Since autosuggestion is possible in principle, Coué sees it confirmed by a thousand facts of daily life. Three fourths of our actions—as he claimed to one of his disciples—are, more or less directly, supported by autosuggestion: only that we habitually suggest to ourselves without either knowing or willing it and, in most cases, as though it were all our doing. Here Coué emphasized the opposition of logos to eros, he often loves to highlight how our conscious will and reason can do nothing against an autosuggestion, since what makes us act is always the imagination. He says,

When the will is in battle with the imagination, it is the will that, without exception, loses the game.

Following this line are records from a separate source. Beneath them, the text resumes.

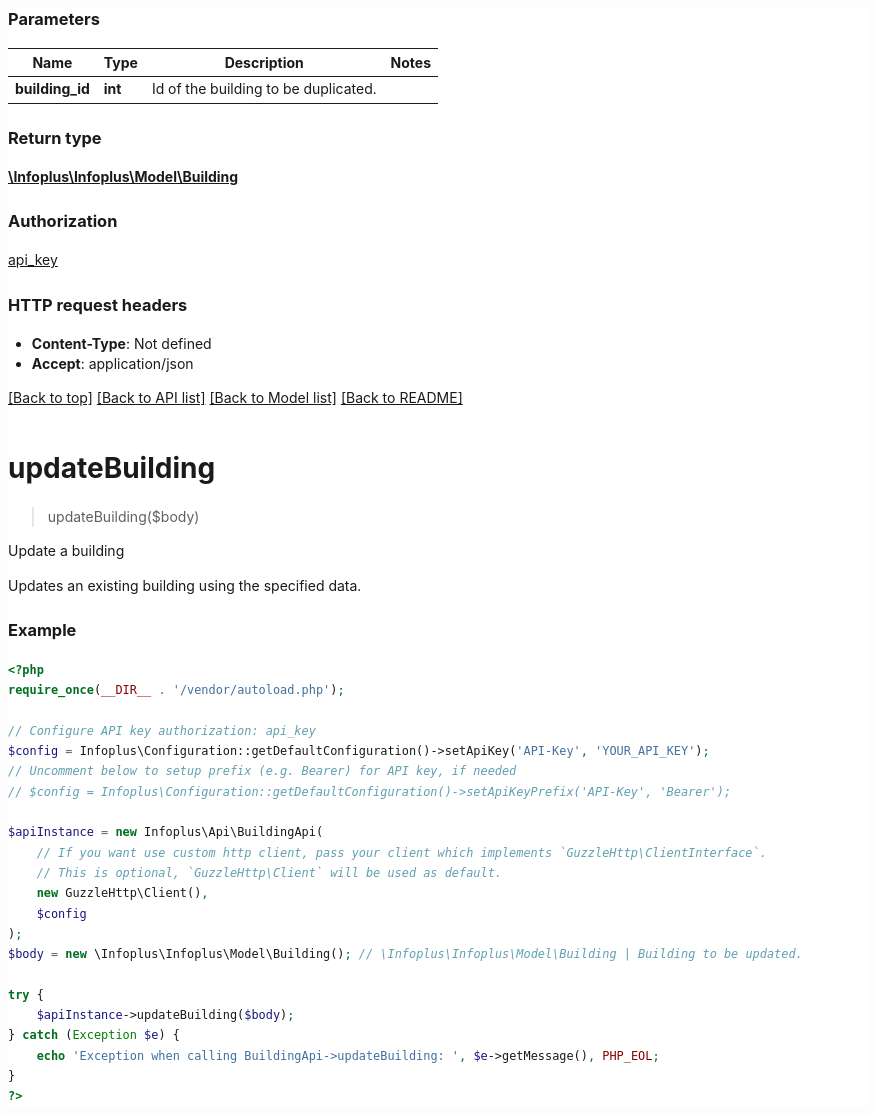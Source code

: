 ### Parameters

Name | Type | Description  | Notes
------------- | ------------- | ------------- | -------------
 **building_id** | **int**| Id of the building to be duplicated. |

### Return type

[**\Infoplus\Infoplus\Model\Building**](../Model/Building.md)

### Authorization

[api_key](../../README.md#api_key)

### HTTP request headers

 - **Content-Type**: Not defined
 - **Accept**: application/json

[[Back to top]](#) [[Back to API list]](../../README.md#documentation-for-api-endpoints) [[Back to Model list]](../../README.md#documentation-for-models) [[Back to README]](../../README.md)

# **updateBuilding**
> updateBuilding($body)

Update a building

Updates an existing building using the specified data.

### Example
```php
<?php
require_once(__DIR__ . '/vendor/autoload.php');

// Configure API key authorization: api_key
$config = Infoplus\Configuration::getDefaultConfiguration()->setApiKey('API-Key', 'YOUR_API_KEY');
// Uncomment below to setup prefix (e.g. Bearer) for API key, if needed
// $config = Infoplus\Configuration::getDefaultConfiguration()->setApiKeyPrefix('API-Key', 'Bearer');

$apiInstance = new Infoplus\Api\BuildingApi(
    // If you want use custom http client, pass your client which implements `GuzzleHttp\ClientInterface`.
    // This is optional, `GuzzleHttp\Client` will be used as default.
    new GuzzleHttp\Client(),
    $config
);
$body = new \Infoplus\Infoplus\Model\Building(); // \Infoplus\Infoplus\Model\Building | Building to be updated.

try {
    $apiInstance->updateBuilding($body);
} catch (Exception $e) {
    echo 'Exception when calling BuildingApi->updateBuilding: ', $e->getMessage(), PHP_EOL;
}
?>
```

Not only that, but the efforts made by the will in similar cases succeed simply in reinforcing the power against which it faces. This is the law of reversed effort. Examples:

  1. The novice bicyclist sees a stone in the middle of the road, he imagines that he is going to run over it, he struggles to avoid it; the harder he tries, the more likely he goes right over the rock.
  2. A person notices he cannot fall sleep; he wants to sleep: the more he wants it, the more he does not succeed in falling sleep.
  3. A sufficiently large plank is placed across an abyss; if the same plank were place on the ground, a person would walk across it with the greatest nonchalance. But being placed over the abyss, he imagines he could fall; he does not then dare to traverse it: if, in spite of everything, by forcing an effort, he attempts it, in the great number of cases he is going to fall off. And so on.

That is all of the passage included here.